━━ ENTRIES SUPPLIED
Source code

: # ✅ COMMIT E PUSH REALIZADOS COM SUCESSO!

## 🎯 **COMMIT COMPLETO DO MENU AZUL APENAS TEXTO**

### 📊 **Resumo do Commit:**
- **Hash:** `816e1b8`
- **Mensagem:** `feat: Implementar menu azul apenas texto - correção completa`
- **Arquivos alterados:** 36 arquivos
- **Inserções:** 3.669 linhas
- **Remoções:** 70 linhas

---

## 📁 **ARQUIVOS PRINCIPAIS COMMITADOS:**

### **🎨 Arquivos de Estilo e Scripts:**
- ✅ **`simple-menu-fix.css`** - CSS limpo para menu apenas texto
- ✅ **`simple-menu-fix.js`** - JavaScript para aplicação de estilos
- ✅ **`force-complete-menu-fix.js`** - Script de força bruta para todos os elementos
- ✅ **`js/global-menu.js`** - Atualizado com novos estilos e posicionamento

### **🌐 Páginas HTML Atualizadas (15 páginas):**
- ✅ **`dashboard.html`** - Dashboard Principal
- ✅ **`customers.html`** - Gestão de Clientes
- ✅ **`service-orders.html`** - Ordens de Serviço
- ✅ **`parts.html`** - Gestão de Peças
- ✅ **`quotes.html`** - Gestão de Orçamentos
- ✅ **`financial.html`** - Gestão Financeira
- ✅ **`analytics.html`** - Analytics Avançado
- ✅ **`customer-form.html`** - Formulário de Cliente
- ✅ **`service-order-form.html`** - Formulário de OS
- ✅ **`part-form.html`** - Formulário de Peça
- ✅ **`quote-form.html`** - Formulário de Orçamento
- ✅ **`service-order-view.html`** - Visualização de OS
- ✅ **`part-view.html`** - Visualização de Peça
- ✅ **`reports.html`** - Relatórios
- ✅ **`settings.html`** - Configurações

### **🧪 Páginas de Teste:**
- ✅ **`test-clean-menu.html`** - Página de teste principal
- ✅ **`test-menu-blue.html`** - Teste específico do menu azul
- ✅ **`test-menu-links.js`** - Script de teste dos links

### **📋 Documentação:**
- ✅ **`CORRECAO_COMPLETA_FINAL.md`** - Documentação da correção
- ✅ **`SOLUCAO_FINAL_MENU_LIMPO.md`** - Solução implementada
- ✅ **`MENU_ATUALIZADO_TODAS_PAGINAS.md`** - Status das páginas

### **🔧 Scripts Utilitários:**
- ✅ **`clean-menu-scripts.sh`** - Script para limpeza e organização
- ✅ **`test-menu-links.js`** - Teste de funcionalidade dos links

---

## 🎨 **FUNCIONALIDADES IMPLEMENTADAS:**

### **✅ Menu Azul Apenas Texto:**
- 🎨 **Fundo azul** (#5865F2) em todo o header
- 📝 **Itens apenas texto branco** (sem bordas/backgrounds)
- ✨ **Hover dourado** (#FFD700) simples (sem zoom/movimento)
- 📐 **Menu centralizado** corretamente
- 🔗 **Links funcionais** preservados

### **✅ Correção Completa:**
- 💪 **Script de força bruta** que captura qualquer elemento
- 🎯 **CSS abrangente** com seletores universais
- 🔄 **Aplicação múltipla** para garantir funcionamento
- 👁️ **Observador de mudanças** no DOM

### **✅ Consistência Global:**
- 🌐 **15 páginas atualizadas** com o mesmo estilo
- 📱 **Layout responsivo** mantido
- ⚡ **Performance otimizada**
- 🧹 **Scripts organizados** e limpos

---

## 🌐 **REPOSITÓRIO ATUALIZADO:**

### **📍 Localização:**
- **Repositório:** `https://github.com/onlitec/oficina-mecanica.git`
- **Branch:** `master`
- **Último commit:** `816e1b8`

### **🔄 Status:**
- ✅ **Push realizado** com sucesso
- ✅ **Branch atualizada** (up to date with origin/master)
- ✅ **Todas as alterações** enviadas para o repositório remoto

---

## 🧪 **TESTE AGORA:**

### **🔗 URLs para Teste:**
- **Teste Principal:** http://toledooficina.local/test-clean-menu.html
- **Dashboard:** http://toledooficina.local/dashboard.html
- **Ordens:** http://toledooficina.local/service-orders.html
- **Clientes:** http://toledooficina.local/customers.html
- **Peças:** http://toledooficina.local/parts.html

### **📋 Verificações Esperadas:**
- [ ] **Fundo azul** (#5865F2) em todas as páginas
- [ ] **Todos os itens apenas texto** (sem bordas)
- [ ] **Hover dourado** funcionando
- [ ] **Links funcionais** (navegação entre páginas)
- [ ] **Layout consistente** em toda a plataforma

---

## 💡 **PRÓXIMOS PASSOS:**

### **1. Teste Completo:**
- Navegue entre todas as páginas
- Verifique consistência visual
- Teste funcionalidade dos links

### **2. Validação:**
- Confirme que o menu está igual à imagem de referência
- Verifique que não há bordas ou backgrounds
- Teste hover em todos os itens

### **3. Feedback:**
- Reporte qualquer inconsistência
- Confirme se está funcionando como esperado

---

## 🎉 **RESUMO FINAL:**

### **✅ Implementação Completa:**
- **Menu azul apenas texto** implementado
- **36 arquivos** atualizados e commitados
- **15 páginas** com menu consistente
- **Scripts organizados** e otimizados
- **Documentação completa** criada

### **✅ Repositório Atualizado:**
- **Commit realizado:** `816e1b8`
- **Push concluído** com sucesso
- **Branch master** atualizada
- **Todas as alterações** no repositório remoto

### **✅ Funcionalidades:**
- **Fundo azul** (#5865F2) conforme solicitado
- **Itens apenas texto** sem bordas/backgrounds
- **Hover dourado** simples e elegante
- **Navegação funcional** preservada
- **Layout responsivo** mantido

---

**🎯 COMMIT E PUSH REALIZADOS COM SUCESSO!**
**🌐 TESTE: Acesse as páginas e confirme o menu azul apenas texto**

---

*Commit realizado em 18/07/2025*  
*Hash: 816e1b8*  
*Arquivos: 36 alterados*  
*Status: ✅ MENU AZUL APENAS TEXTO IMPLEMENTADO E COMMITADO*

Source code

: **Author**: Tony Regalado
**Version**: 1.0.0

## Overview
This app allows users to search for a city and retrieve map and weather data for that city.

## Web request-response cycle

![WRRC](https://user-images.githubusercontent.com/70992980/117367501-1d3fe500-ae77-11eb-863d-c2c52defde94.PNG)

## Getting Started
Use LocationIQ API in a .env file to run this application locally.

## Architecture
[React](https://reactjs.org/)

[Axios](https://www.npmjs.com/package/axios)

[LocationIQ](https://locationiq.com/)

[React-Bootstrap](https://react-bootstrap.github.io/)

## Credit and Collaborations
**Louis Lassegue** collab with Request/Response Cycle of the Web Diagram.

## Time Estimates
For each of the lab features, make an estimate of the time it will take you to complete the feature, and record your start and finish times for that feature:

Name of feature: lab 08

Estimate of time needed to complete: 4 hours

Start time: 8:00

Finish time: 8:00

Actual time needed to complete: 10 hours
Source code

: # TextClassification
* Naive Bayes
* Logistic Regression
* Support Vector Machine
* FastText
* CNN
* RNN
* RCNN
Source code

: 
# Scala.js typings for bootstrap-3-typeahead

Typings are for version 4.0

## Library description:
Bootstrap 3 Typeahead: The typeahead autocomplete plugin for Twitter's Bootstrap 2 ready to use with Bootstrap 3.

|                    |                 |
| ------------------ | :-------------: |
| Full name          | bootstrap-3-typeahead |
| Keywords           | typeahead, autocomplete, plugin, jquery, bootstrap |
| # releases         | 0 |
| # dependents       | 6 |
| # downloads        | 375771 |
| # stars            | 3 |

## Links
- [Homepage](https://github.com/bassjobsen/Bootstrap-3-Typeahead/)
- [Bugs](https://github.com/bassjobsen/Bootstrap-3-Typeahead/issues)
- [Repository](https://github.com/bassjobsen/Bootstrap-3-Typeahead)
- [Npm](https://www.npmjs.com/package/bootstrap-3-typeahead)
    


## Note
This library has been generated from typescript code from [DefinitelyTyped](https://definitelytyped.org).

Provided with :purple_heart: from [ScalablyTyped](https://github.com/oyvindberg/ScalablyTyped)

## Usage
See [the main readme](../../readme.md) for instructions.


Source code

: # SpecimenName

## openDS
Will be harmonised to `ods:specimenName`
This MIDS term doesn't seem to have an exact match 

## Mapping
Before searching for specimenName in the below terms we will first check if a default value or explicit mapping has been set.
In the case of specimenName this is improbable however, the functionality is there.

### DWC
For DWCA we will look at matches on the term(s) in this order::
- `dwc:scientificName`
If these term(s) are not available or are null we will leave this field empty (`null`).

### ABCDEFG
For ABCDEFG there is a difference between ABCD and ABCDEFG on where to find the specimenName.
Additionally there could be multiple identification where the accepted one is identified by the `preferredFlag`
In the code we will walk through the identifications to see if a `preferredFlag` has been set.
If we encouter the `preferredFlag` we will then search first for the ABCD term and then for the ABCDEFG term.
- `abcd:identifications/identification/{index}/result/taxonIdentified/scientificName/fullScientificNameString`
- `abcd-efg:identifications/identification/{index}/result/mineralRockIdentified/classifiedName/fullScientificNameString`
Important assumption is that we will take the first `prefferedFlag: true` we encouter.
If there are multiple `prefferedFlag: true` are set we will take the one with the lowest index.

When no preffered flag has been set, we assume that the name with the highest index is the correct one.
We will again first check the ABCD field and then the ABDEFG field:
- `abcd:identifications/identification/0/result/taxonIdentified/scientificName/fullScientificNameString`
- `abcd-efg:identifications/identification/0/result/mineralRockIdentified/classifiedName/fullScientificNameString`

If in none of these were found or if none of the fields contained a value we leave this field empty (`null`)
━━━━
- [WHAT IS NEEDED]
Your response should be made up of the lines in the data that contain the word "qualquer".

- [RESULT OF THE EXERCISE]
- 💪 **Script de força bruta** que captura qualquer elemento
- Reporte qualquer inconsistência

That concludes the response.